Here's some data$^1$ denoting the variation of the mean of samples (y-axis) with the no. of samples (x-axis). The uncertainties are $1\sigma$ standard deviation of those samples.
Clearly the data has a trend. It converges to some value and has less uncertainty with more samples.
However, the data isn't smooth $^2$ and is made up of a jagged line of dips and bumps.
- How does one quantitatively differentiate if these peaks and valleys are actual features of data or just random fluctuations?$^3$
For e.g. here is one way to justify that most features are just stochastic noise.

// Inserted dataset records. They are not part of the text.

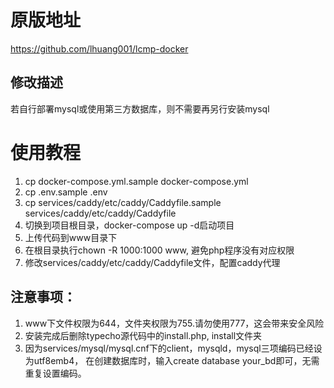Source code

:# 原版地址

https://github.com/lhuang001/lcmp-docker


## 修改描述

若自行部署mysql或使用第三方数据库，则不需要再另行安装mysql


# 使用教程
1. cp docker-compose.yml.sample  docker-compose.yml
2. cp .env.sample .env
3. cp services/caddy/etc/caddy/Caddyfile.sample services/caddy/etc/caddy/Caddyfile
4. 切换到项目根目录，docker-compose up -d启动项目
5. 上传代码到www目录下
6. 在根目录执行chown -R 1000:1000 www, 避免php程序没有对应权限
7. 修改services/caddy/etc/caddy/Caddyfile文件，配置caddy代理


## 注意事项：
1. www下文件权限为644，文件夹权限为755.请勿使用777，这会带来安全风险
2. 安装完成后删除typecho源代码中的install.php, install文件夹
3. 因为services/mysql/mysql.cnf下的client，mysqld，mysql三项编码已经设为utf8emb4，
   在创建数据库时，输入create database your_bd即可，无需重复设置编码。
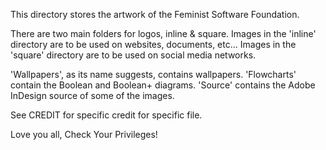 This directory stores the artwork of the Feminist Software Foundation.

There are two main folders for logos, inline & square. Images in the 'inline'
directory are to be used on websites, documents, etc... Images in the 'square'
directory are to be used on social media networks.

'Wallpapers', as its name suggests, contains wallpapers. 'Flowcharts' contain
the Boolean and Boolean+ diagrams. 'Source' contains the Adobe InDesign source
of some of the images.

See CREDIT for specific credit for specific file.

Love you all, Check Your Privileges!
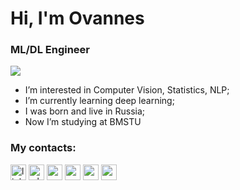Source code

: # Hi, I'm Ovannes 
### __ML/DL Engineer__

![](https://komarev.com/ghpvc/?username=Ovannes24)

+ I’m interested in Computer Vision, Statistics, NLP;
+ I’m currently learning deep learning;
+ I was born and live in Russia;
+ Now I’m studying at BMSTU


### __My contacts:__

<a href="https://www.linkedin.com/in/Ovannes24/" rel="nofollow"><img alt='linkedin' src="https://camo.githubusercontent.com/c749b396e7ba6accd23b1c6eba65899da6eef00580159dd75bb3b858218ed11c/68747470733a2f2f6d656b65732e636f6d2f6170702f75706c6f6164732f323032302f31322f6c696e6b6564696e2d6c6f676f2e706e67" alt="drawing" width="25"/></a>
<a href="https://wa.me/79779430554" rel="nofollow"><img alt='whatsapp' src="https://camo.githubusercontent.com/99bf8286fe7654be550a1d29729b83ba273ea5ab492060be2dc7e9556bfda6ba/68747470733a2f2f75706c6f61642e77696b696d656469612e6f72672f77696b6970656469612f636f6d6d6f6e732f7468756d622f362f36622f57686174734170702e7376672f3230343470782d57686174734170702e7376672e706e67" alt="drawing" width="25"/></a>
<a href="https://www.instagram.com/ovasarg/" rel="nofollow"><img alt='penis' src="https://raw.githubusercontent.com/rahuldkjain/github-profile-readme-generator/master/src/images/icons/Social/instagram.svg" alt="drawing" width="25"/></a>
<a href="https://vk.com/idovan" rel="nofollow"><img alt='penis' src="https://camo.githubusercontent.com/7399449609164e85433bdd796c5e5b9a289914c7fa2cb42e2ba22ce034438e73/68747470733a2f2f63646e2e776f726c64766563746f726c6f676f2e636f6d2f6c6f676f732f766b2d636f6d2d6c6f676f2e737667" alt="drawing" width="25"/></a>
<a href="https://www.kaggle.com/ovannessargsyan" rel="nofollow"><img alt='penis' src="https://camo.githubusercontent.com/0639f0f15597383fc356bcf228d81e43f489be49223483a2bdeb0eebf2c702bd/68747470733a2f2f63646e342e69636f6e66696e6465722e636f6d2f646174612f69636f6e732f6c6f676f732d616e642d6272616e64732f3531322f3138395f4b6167676c655f6c6f676f5f6c6f676f732d3531322e706e67" alt="drawing" width="25"/></a>
<a href="https://hh.ru/resume/d00f7003ff0aef970d0039ed1f57626e55766c" rel="nofollow"><img alt='penis' src="https://camo.githubusercontent.com/98bd9a990d1b52d88bbfdcc156ed25000d020e9b0e1d8be45e141b8ce5a309d4/68747470733a2f2f7374617469632e74696c646163646e2e636f6d2f74696c64333436332d333133352d343333352d613236362d3331363336313334333433372f556e7469746c65642d312d30312e706e67" alt="drawing" width="25"/></a>
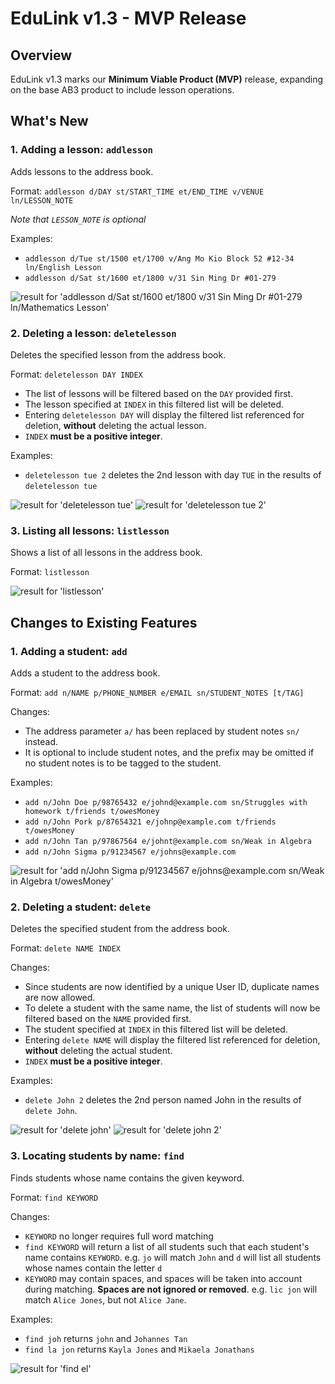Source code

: # EduLink v1.3 - MVP Release

## Overview
EduLink v1.3 marks our **Minimum Viable Product (MVP)** release, expanding on the base AB3 product to include lesson operations.

## What's New

### 1. Adding a lesson: `addlesson`

Adds lessons to the address book.

Format: `addlesson d/DAY st/START_TIME et/END_TIME v/VENUE ln/LESSON_NOTE`

_Note that `LESSON_NOTE` is optional_

Examples:
* `addlesson d/Tue st/1500 et/1700 v/Ang Mo Kio Block 52 #12-34 ln/English Lesson`
* `addlesson d/Sat st/1600 et/1800 v/31 Sin Ming Dr #01-279`

![result for 'addlesson d/Sat st/1600 et/1800 v/31 Sin Ming Dr #01-279 ln/Mathematics Lesson'](addlesson-command.png)

### 2. Deleting a lesson: `deletelesson`

Deletes the specified lesson from the address book.

Format: `deletelesson DAY INDEX`

* The list of lessons will be filtered based on the `DAY` provided first.
* The lesson specified at `INDEX` in this filtered list will be deleted.
* Entering `deletelesson DAY` will display the filtered list referenced for deletion, **without** deleting the actual lesson.
* `INDEX` **must be a positive integer**.

Examples:
* `deletelesson tue 2` deletes the 2nd lesson with day `TUE` in the results of `deletelesson tue`

![result for 'deletelesson tue'](deletelessontue-command.jpg)
![result for 'deletelesson tue 2'](deletelessontue2-command.jpg)

### 3. Listing all lessons: `listlesson`

Shows a list of all lessons in the address book.

Format: `listlesson`

![result for 'listlesson'](listlesson-command.png)

## Changes to Existing Features

### 1. Adding a student: `add`

Adds a student to the address book. 

Format: `add n/NAME p/PHONE_NUMBER e/EMAIL sn/STUDENT_NOTES [t/TAG]`

Changes:
* The address parameter `a/` has been replaced by student notes `sn/` instead.
* It is optional to include student notes, and the prefix may be omitted if no student notes is to be tagged to the student.

Examples:
* `add n/John Doe p/98765432 e/johnd@example.com sn/Struggles with homework t/friends t/owesMoney`
* `add n/John Pork p/87654321 e/johnp@example.com t/friends t/owesMoney`
* `add n/John Tan p/97867564 e/johnt@example.com sn/Weak in Algebra`
* `add n/John Sigma p/91234567 e/johns@example.com`

![result for 'add n/John Sigma p/91234567 e/johns@example.com sn/Weak in Algebra t/owesMoney'](add-command.png)

### 2. Deleting a student: `delete`

Deletes the specified student from the address book.

Format: `delete NAME INDEX`

Changes:
* Since students are now identified by a unique User ID, duplicate names are now allowed. 
* To delete a student with the same name, the list of students will now be filtered based on the `NAME` provided first.
* The student specified at `INDEX` in this filtered list will be deleted.
* Entering `delete NAME` will display the filtered list referenced for deletion, **without** deleting the actual student.
* `INDEX` **must be a positive integer**.

Examples:
* `delete John 2` deletes the 2nd person named John in the results of `delete John`.

![result for 'delete john'](deletejohn-command.png)
![result for 'delete john 2'](deletejohn2-command.png)

### 3. Locating students by name: `find`

Finds students whose name contains the given keyword.

Format: `find KEYWORD`

Changes:
* `KEYWORD` no longer requires full word matching
* `find KEYWORD` will return a list of all students such that each student's name contains `KEYWORD`.
    e.g. `jo` will match `John` and `d` will list all students whose names contain the letter `d`
* `KEYWORD` may contain spaces, and spaces will be taken into account during matching. **Spaces are not ignored or removed**.
    e.g. `lic jon` will match `Alice Jones`, but not `Alice Jane`.

Examples:
* `find joh` returns `john` and `Johannes Tan`
* `find la jon` returns `Kayla Jones` and `Mikaela Jonathans`

![result for 'find el'](findel-command.png)

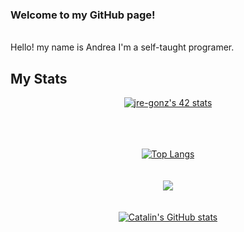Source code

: ### Welcome to my GitHub page!
<br>
Hello! my name is Andrea I'm a self-taught programer.

## My Stats

<div style="text-align:center">

[![jre-gonz's 42 stats](https://badge42.vercel.app/api/v2/cl1mdj8k9006109l506v3krpv/stats?cursusId=21&coalitionId=64)](https://github.com/JaeSeoKim/badge42)
  
<br>
  
<br>
  
<br>
<center>
<a href="https://github.com/anuraghazra/github-readme-stats">
  <img align="center" src="https://github-readme-stats.vercel.app/api/top-langs/?username=cyanidev&hide=HTML,G-code,scss,css,objective-c,roff,tex,makefile&theme=dracula&langs_count=8" alt="Top Langs"/>
</a>

<br>
  
<br>
  
<br>
<a href="https://github.com/DenverCoder1/github-readme-streak-stats"><img src="https://github-readme-streak-stats.herokuapp.com/?user=cyanidev&theme=dracula&sideNums=facc15&sideLabels=facc15&dates=facc15&hide_border=true" /></a>
  
<br>
  
<br>
  
<br>

<a href="https://github.com/anuraghazra/github-readme-stats">
  <img align="center" src="https://github-readme-stats.vercel.app/api?username=cyanidev&theme=dracula&show_icons=true&hide=stars,prs" alt="Catalin's GitHub stats"/>
</a>
  </center>
</div>


<!---
cyanidev/cyanidev is a ✨ special ✨ repository because its `README.md` (this file) appears on your GitHub profile.
You can click the Preview link to take a look at your changes.
--->
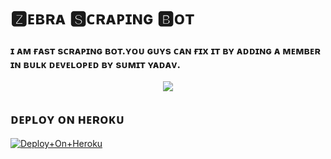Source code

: # 🆉︎ᴇʙʀᴀ 🆂︎ᴄʀᴀᴘɪɴɢ 🅱︎ᴏᴛ

### ɪ ᴀᴍ ғᴀsᴛ sᴄʀᴀᴘɪɴɢ ʙᴏᴛ.ʏᴏᴜ ɢᴜʏs ᴄᴀɴ ғɪx ɪᴛ ʙʏ ᴀᴅᴅɪɴɢ ᴀ ᴍᴇᴍʙᴇʀ ɪɴ ʙᴜʟᴋ ᴅᴇᴠᴇʟᴏᴘᴇᴅ ʙʏ sᴜᴍɪᴛ ʏᴀᴅᴀᴠ.

<p align="center"><a href="https://t.me/World_FriendShip_Zone"><img src="h"></a></p>


## ᴅᴇᴘʟᴏʏ ᴏɴ ʜᴇʀᴏᴋᴜ
 
[![Deploy+On+Heroku](https://www.herokucdn.com/deploy/button.svg)](https://heroku.com/deploy?template=https://github.com/Zebra012/ZEBRA-SCRAPER-BOT)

i. Calculate a data trend (here a MeanFilter of kernel radius $\in{1,3,11}$ was used)
ii. Check if any $1\sigma$ data pts. are entirely out of your $1\sigma$ trendline. If they are, then upto $1\sigma$ they are actual features
Here's it in action:
Fig2. Graph of data and a trendline with a MeanFilter of radius $3$.
Fig3. Graph of data and trendlines with more drastic MeanFilter radii
- Is this heuretic a valid way of categorising bumps as actual features or noise?
Footnotes
$^1$ This was a Monte Carlo simulation to calculate the value of $\pi/4$. $100$ points were uniform randomly selected from a square circumscribing a unit circle and the ratio of the points that lay within the circle to all the points calculated. This formed one sample. The x-axis on the graph displays the no. of samples while the y-axis shows the arithmetic average of those samples. The uncertainties are $1\sigma$ standard deviation of those samples.
$^2$ and stays fluctuant even if the x-axis was more finely sampled.
$^3$ In this case I expect them being genuine statistical noise.